▶ [YOUR GOAL]: Leave out the pictures and copy everything else in the entries exactly.

(Beginning of DATA TO EXAMINE)

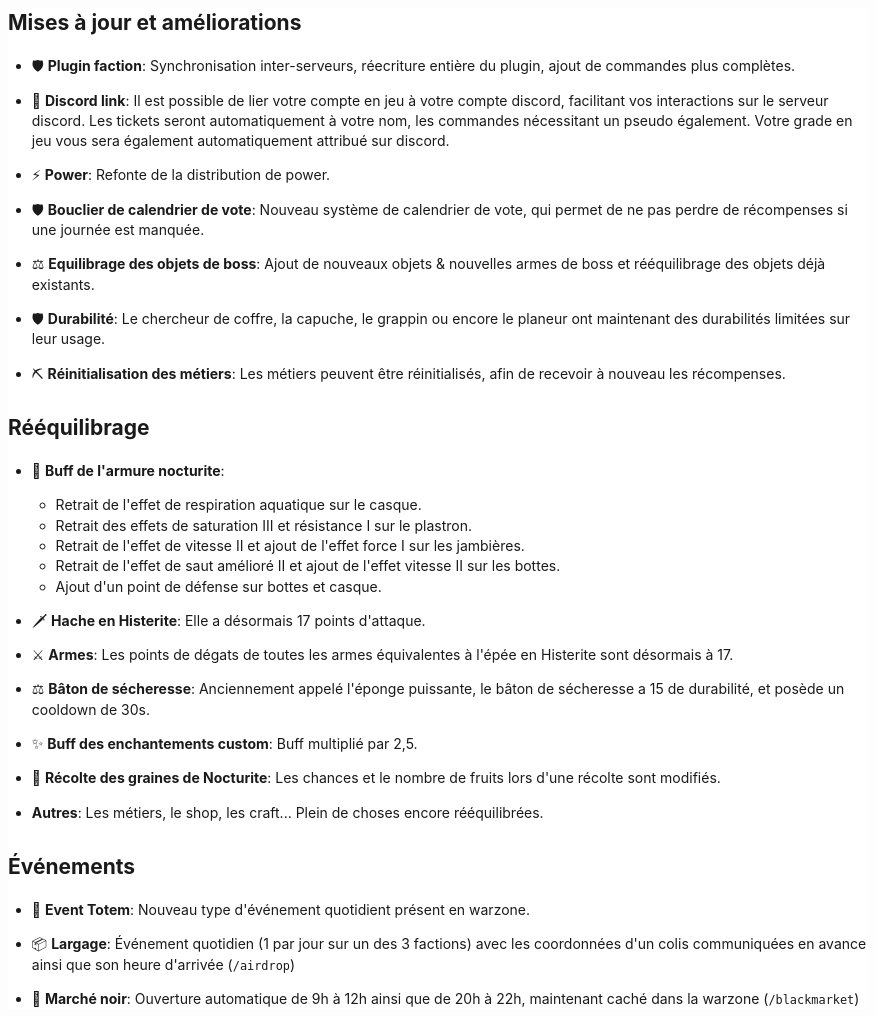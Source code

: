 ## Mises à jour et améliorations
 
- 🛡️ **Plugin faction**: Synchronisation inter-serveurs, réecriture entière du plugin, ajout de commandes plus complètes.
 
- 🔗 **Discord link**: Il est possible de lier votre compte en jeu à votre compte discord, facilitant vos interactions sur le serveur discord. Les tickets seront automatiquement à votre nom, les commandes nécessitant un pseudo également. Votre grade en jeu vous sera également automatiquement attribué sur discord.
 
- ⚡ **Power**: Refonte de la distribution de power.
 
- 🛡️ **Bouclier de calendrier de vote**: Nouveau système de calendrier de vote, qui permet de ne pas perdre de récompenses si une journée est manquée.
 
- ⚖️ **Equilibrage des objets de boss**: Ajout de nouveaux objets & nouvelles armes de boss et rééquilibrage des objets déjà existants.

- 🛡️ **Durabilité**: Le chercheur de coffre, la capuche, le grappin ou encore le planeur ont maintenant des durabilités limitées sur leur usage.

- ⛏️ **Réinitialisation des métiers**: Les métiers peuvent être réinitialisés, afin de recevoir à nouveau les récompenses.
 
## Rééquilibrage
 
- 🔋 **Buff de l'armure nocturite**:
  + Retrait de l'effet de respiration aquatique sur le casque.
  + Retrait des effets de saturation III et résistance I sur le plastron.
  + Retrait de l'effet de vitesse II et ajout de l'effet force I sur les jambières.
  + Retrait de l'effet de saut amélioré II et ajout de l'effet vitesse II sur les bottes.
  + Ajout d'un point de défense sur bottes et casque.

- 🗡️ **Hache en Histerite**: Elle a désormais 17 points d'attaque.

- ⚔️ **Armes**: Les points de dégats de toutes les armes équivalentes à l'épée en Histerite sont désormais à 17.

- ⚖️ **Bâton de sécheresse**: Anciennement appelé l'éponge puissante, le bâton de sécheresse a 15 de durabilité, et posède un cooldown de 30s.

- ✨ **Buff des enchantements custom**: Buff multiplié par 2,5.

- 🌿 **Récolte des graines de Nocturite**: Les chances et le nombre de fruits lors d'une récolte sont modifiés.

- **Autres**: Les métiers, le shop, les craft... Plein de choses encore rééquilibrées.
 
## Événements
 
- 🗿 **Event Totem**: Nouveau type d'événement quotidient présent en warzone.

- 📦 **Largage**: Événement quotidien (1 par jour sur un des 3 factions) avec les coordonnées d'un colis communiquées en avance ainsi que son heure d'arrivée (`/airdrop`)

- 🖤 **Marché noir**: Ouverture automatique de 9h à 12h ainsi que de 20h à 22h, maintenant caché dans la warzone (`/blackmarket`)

(End of DATA TO EXAMINE)

▶ [RESULT OF THE TASK]:
Source code

: ## Mises à jour et améliorations
 
- 🛡️ **Plugin faction**: Synchronisation inter-serveurs, réecriture entière du plugin, ajout de commandes plus complètes.
 
- 🔗 **Discord link**: Il est possible de lier votre compte en jeu à votre compte discord, facilitant vos interactions sur le serveur discord. Les tickets seront automatiquement à votre nom, les commandes nécessitant un pseudo également. Votre grade en jeu vous sera également automatiquement attribué sur discord.
 
- ⚡ **Power**: Refonte de la distribution de power.
 
- 🛡️ **Bouclier de calendrier de vote**: Nouveau système de calendrier de vote, qui permet de ne pas perdre de récompenses si une journée est manquée.
 
- ⚖️ **Equilibrage des objets de boss**: Ajout de nouveaux objets & nouvelles armes de boss et rééquilibrage des objets déjà existants.

- 🛡️ **Durabilité**: Le chercheur de coffre, la capuche, le grappin ou encore le planeur ont maintenant des durabilités limitées sur leur usage.

- ⛏️ **Réinitialisation des métiers**: Les métiers peuvent être réinitialisés, afin de recevoir à nouveau les récompenses.
 
## Rééquilibrage
 
- 🔋 **Buff de l'armure nocturite**:
  + Retrait de l'effet de respiration aquatique sur le casque.
  + Retrait des effets de saturation III et résistance I sur le plastron.
  + Retrait de l'effet de vitesse II et ajout de l'effet force I sur les jambières.
  + Retrait de l'effet de saut amélioré II et ajout de l'effet vitesse II sur les bottes.
  + Ajout d'un point de défense sur bottes et casque.

- 🗡️ **Hache en Histerite**: Elle a désormais 17 points d'attaque.

- ⚔️ **Armes**: Les points de dégats de toutes les armes équivalentes à l'épée en Histerite sont désormais à 17.

- ⚖️ **Bâton de sécheresse**: Anciennement appelé l'éponge puissante, le bâton de sécheresse a 15 de durabilité, et posède un cooldown de 30s.

- ✨ **Buff des enchantements custom**: Buff multiplié par 2,5.

- 🌿 **Récolte des graines de Nocturite**: Les chances et le nombre de fruits lors d'une récolte sont modifiés.

- **Autres**: Les métiers, le shop, les craft... Plein de choses encore rééquilibrées.
 
## Événements
 
- 🗿 **Event Totem**: Nouveau type d'événement quotidient présent en warzone.

- 📦 **Largage**: Événement quotidien (1 par jour sur un des 3 factions) avec les coordonnées d'un colis communiquées en avance ainsi que son heure d'arrivée (`/airdrop`)

- 🖤 **Marché noir**: Ouverture automatique de 9h à 12h ainsi que de 20h à 22h, maintenant caché dans la warzone (`/blackmarket`)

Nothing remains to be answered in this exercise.